Task material ::
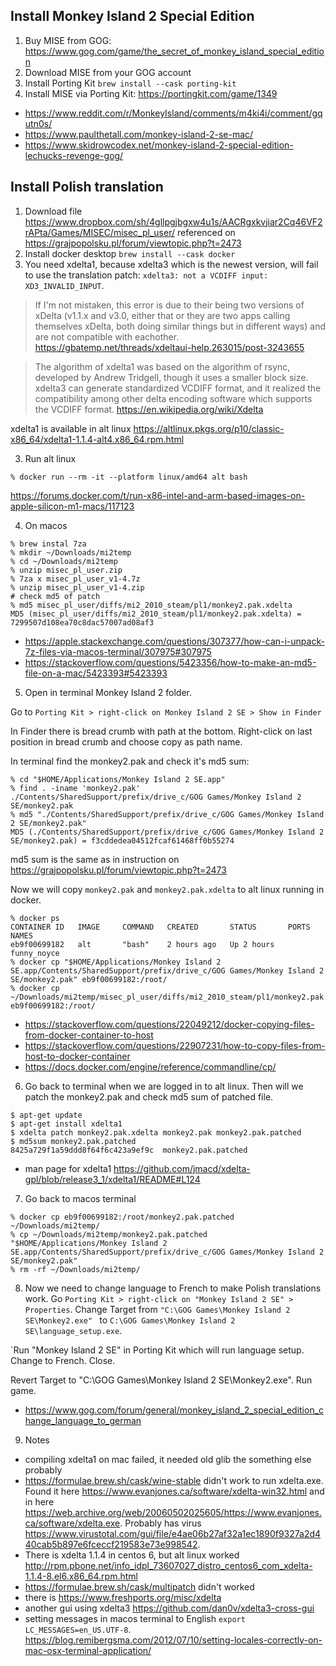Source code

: ## Install Monkey Island 2 Special Edition

1. Buy MISE from GOG: https://www.gog.com/game/the_secret_of_monkey_island_special_edition
2. Download MISE from your GOG account
3. Install Porting Kit `brew install --cask porting-kit`
4. Install MISE via Porting Kit: https://portingkit.com/game/1349

- https://www.reddit.com/r/MonkeyIsland/comments/m4ki4i/comment/gqutn0s/
- https://www.paulthetall.com/monkey-island-2-se-mac/
- https://www.skidrowcodex.net/monkey-island-2-special-edition-lechucks-revenge-gog/

## Install Polish translation

1. Download file https://www.dropbox.com/sh/4gllpgjbgxw4u1s/AACRgxkvjiar2Cq46VF2rAPta/Games/MISEC/misec_pl_user/ referenced on https://grajpopolsku.pl/forum/viewtopic.php?t=2473
2. Install docker desktop `brew install --cask docker`
3. You need xdelta1, because xdelta3 which is the newest version, will fail to use the translation patch: `xdelta3: not a VCDIFF input: XD3_INVALID_INPUT`.

> If I'm not mistaken, this error is due to their being two versions of xDelta (v1.1.x and v3.0, either that or they are two apps calling themselves xDelta, both doing similar things but in different ways) and are not compatible with eachother. https://gbatemp.net/threads/xdeltaui-help.263015/post-3243655

> The algorithm of xdelta1 was based on the algorithm of rsync, developed by Andrew Tridgell, though it uses a smaller block size. xdelta3 can generate standardized VCDIFF format, and it realized the compatibility among other delta encoding software which supports the VCDIFF format. https://en.wikipedia.org/wiki/Xdelta

xdelta1 is available in alt linux https://altlinux.pkgs.org/p10/classic-x86_64/xdelta1-1.1.4-alt4.x86_64.rpm.html

3. Run alt linux

```shell
% docker run --rm -it --platform linux/amd64 alt bash
```

https://forums.docker.com/t/run-x86-intel-and-arm-based-images-on-apple-silicon-m1-macs/117123

4. On macos

```shell
% brew instal 7za
% mkdir ~/Downloads/mi2temp
% cd ~/Downloads/mi2temp
% unzip misec_pl_user.zip
% 7za x misec_pl_user_v1-4.7z
% unzip misec_pl_user_v1-4.zip
# check md5 of patch
% md5 misec_pl_user/diffs/mi2_2010_steam/pl1/monkey2.pak.xdelta
MD5 (misec_pl_user/diffs/mi2_2010_steam/pl1/monkey2.pak.xdelta) = 7299507d108ea70c8dac57007ad08af3
```

- https://apple.stackexchange.com/questions/307377/how-can-i-unpack-7z-files-via-macos-terminal/307975#307975
- https://stackoverflow.com/questions/5423356/how-to-make-an-md5-file-on-a-mac/5423393#5423393

5. Open in terminal Monkey Island 2 folder.

Go to `Porting Kit > right-click on Monkey Island 2 SE > Show in Finder`

In Finder there is bread crumb with path at the bottom. Right-click on last position in bread crumb and choose copy as path name.

In terminal find the monkey2.pak and check it's md5 sum:

```shell
% cd "$HOME/Applications/Monkey Island 2 SE.app"
% find . -iname 'monkey2.pak'
./Contents/SharedSupport/prefix/drive_c/GOG Games/Monkey Island 2 SE/monkey2.pak
% md5 "./Contents/SharedSupport/prefix/drive_c/GOG Games/Monkey Island 2 SE/monkey2.pak"
MD5 (./Contents/SharedSupport/prefix/drive_c/GOG Games/Monkey Island 2 SE/monkey2.pak) = f3cddedea04512fcaf61468ff0b55274
```

md5 sum is the same as in instruction on https://grajpopolsku.pl/forum/viewtopic.php?t=2473

Now we will copy `monkey2.pak` and `monkey2.pak.xdelta` to alt linux running in docker.

```shell
% docker ps
CONTAINER ID   IMAGE     COMMAND   CREATED       STATUS       PORTS     NAMES
eb9f00699182   alt       "bash"    2 hours ago   Up 2 hours             funny_noyce
% docker cp "$HOME/Applications/Monkey Island 2 SE.app/Contents/SharedSupport/prefix/drive_c/GOG Games/Monkey Island 2 SE/monkey2.pak" eb9f00699182:/root/
% docker cp ~/Downloads/mi2temp/misec_pl_user/diffs/mi2_2010_steam/pl1/monkey2.pak.xdelta eb9f00699182:/root/
```

- https://stackoverflow.com/questions/22049212/docker-copying-files-from-docker-container-to-host
- https://stackoverflow.com/questions/22907231/how-to-copy-files-from-host-to-docker-container
- https://docs.docker.com/engine/reference/commandline/cp/

6. Go back to terminal when we are logged in to alt linux. Then will we patch the monkey2.pak and check md5 sum of patched file.

```shell
$ apt-get update
$ apt-get install xdelta1
$ xdelta patch monkey2.pak.xdelta monkey2.pak monkey2.pak.patched
$ md5sum monkey2.pak.patched
8425a729f1a59ddd8f64f6c423a9ef9c  monkey2.pak.patched
```

- man page for xdelta1 https://github.com/jmacd/xdelta-gpl/blob/release3_1/xdelta1/README#L124

7. Go back to macos terminal

```shell
% docker cp eb9f00699182:/root/monkey2.pak.patched ~/Downloads/mi2temp/
% cp ~/Downloads/mi2temp/monkey2.pak.patched "$HOME/Applications/Monkey Island 2 SE.app/Contents/SharedSupport/prefix/drive_c/GOG Games/Monkey Island 2 SE/monkey2.pak"
% rm -rf ~/Downloads/mi2temp/
```

8. Now we need to change language to French to make Polish translations work. Go `Porting Kit > right-click on "Monkey Island 2 SE" > Properties`. Change Target from `"C:\GOG Games\Monkey Island 2 SE\Monkey2.exe" ` to `C:\GOG Games\Monkey Island 2 SE\language_setup.exe`.

`Run "Monkey Island 2 SE" in Porting Kit which will run language setup. Change to French. Close.

Revert Target to "C:\GOG Games\Monkey Island 2 SE\Monkey2.exe". Run game.

- https://www.gog.com/forum/general/monkey_island_2_special_edition_change_language_to_german

9. Notes

- compiling xdelta1 on mac failed, it needed old glib the something else probably
- https://formulae.brew.sh/cask/wine-stable didn't work to run xdelta.exe. Found it here https://www.evanjones.ca/software/xdelta-win32.html and in here https://web.archive.org/web/20060502025605/https://www.evanjones.ca/software/xdelta.exe. Probably has virus https://www.virustotal.com/gui/file/e4ae06b27af32a1ec1890f9327a2d440cab5b897e6fceccf219583e73e998542.
- There is xdelta 1.1.4 in centos 6, but alt linux worked http://rpm.pbone.net/info_idpl_73607027_distro_centos6_com_xdelta-1.1.4-8.el6.x86_64.rpm.html
- https://formulae.brew.sh/cask/multipatch didn't worked
- there is https://www.freshports.org/misc/xdelta
- another gui using xdelta3 https://github.com/dan0v/xdelta3-cross-gui
- setting messages in macos terminal to English `export LC_MESSAGES=en_US.UTF-8`. https://blog.remibergsma.com/2012/07/10/setting-locales-correctly-on-mac-osx-terminal-application/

Exercise goal :: Look through the entries above. Extract each line with the word "Contents".

Task answer ::
./Contents/SharedSupport/prefix/drive_c/GOG Games/Monkey Island 2 SE/monkey2.pak
% md5 "./Contents/SharedSupport/prefix/drive_c/GOG Games/Monkey Island 2 SE/monkey2.pak"
MD5 (./Contents/SharedSupport/prefix/drive_c/GOG Games/Monkey Island 2 SE/monkey2.pak) = f3cddedea04512fcaf61468ff0b55274
% docker cp "$HOME/Applications/Monkey Island 2 SE.app/Contents/SharedSupport/prefix/drive_c/GOG Games/Monkey Island 2 SE/monkey2.pak" eb9f00699182:/root/
% cp ~/Downloads/mi2temp/monkey2.pak.patched "$HOME/Applications/Monkey Island 2 SE.app/Contents/SharedSupport/prefix/drive_c/GOG Games/Monkey Island 2 SE/monkey2.pak"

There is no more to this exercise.